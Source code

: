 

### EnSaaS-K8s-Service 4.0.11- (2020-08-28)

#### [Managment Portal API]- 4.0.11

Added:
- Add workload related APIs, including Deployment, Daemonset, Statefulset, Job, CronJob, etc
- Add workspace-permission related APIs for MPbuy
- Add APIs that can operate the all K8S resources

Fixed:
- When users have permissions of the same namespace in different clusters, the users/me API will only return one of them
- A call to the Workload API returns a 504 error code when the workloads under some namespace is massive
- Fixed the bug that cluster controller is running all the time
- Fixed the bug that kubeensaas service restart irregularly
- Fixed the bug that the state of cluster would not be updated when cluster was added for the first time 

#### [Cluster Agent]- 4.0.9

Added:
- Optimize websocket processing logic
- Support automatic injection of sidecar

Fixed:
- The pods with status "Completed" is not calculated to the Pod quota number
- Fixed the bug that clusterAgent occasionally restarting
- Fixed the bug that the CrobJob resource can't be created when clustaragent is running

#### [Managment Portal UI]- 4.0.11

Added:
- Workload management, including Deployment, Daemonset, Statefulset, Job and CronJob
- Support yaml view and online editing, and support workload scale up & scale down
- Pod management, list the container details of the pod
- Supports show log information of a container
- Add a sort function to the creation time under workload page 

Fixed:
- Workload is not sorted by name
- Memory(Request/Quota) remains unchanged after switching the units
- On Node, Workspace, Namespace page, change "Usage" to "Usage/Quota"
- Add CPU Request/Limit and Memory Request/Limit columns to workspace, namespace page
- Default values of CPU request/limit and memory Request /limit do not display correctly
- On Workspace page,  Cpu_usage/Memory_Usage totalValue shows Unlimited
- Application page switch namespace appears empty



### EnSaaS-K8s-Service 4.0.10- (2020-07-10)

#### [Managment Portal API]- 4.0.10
- - - - - - -
## YOUR GOAL
Everything from the line with "- Add a sort" through the end of the listing, both ends included, needs to be transcribed exactly, with no other lines.

## OUTPUT FOR THIS EXERCISE
- Add a sort function to the creation time under workload page 

Fixed:
- Workload is not sorted by name
- Memory(Request/Quota) remains unchanged after switching the units
- On Node, Workspace, Namespace page, change "Usage" to "Usage/Quota"
- Add CPU Request/Limit and Memory Request/Limit columns to workspace, namespace page
- Default values of CPU request/limit and memory Request /limit do not display correctly
- On Workspace page,  Cpu_usage/Memory_Usage totalValue shows Unlimited
- Application page switch namespace appears empty



### EnSaaS-K8s-Service 4.0.10- (2020-07-10)

#### [Managment Portal API]- 4.0.10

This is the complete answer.